On-prem builder upstream_depot seems to not be working

Whenever I install a package not present in our local depot, it always fails. It doesn’t appear that the upstream packages are ever downloaded into our depot and made available, even after multiple tries and waiting. bldr.habitat.sh is definitely reachable from the VM running our depot.

For now, I’m working around this by manually installing the packages from public builder and then uploading the harts to our depot.

if you uploaded them to the depot, did you make sure to change the channel to stable ? I believe on default, uploads are channel unstable

I am promoting manually mirrored packages to stable (I just left that out). Here’s my gross workaround script:

hab studio run "hab pkg install $1 --url https://bldr.habitat.sh -z '' && hab pkg upload /hab/cache/artifacts/$(echo $1 | sed 's/\//-/g')-x86_64-linux.hart && hab pkg promote $1 stable"

Where $1 is a fully-qualified package identifier. It also expects that your auth token and on-prem builder URL are set in the environment.

The reason I have to do this is because builder refuses to pull from the upstream on its own.

@raskchanky you have any insight here?

Out of curiosity does it fail to pull from upstream for all of its packages?

It’s failing for all packages I don’t have cached locally or already present on our depot. The only packages I’m pulling from upstream are core packages. I haven’t noticed any instance of success and I’m not sure when this stopped working.
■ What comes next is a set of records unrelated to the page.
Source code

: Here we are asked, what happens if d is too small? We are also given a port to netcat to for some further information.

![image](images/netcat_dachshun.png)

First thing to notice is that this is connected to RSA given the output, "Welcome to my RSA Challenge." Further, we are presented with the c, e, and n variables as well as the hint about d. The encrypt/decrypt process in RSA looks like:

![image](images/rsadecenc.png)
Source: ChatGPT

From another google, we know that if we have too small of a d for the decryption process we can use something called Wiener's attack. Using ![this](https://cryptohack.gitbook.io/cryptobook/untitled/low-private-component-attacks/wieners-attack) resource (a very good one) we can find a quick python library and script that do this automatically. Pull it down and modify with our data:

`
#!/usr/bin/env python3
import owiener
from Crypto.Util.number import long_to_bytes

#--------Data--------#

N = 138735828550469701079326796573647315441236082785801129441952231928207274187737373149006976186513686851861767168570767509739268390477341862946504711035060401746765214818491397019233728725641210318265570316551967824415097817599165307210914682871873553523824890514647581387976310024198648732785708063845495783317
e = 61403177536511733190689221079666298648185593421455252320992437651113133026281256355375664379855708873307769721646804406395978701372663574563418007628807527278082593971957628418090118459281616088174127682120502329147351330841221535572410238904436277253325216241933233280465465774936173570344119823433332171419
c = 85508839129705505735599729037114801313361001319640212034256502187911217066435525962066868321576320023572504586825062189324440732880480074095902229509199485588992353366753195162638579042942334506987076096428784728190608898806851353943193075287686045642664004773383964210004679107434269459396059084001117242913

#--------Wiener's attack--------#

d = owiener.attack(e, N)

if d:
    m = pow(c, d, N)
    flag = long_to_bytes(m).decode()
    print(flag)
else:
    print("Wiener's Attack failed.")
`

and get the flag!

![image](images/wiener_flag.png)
This may have actually started weeks ago and only manifested after the base plan refresh.

I actually just noticed a case where my workaround failed: core/hab/0.57.0/20180614230004

There’s a few things you can check that might help narrow down the problem.

If you look at /hab/svc/builder-api/config/config.toml there should be something that looks similar to this:

upstream_depot = "https://bldr.habitat.sh"

If that’s not there, you can add it by putting those 2 lines into a user.toml file and running:

cat user.toml | hab config apply builder-api.default $(date +%s)

Additionally, the upstream syncing process writes a log file to /hab/svc/builder-api/var/builder-upstream.log. That should contain details about what the syncing process is actually doing.

Hmmm. So it looks like it is actually working now. The config for the upstream depot was definitely applied previously (I have it in the same /hab/user/builder-api/config/user.toml I used to configure the s3 backend and I verified via the supervisor REST API).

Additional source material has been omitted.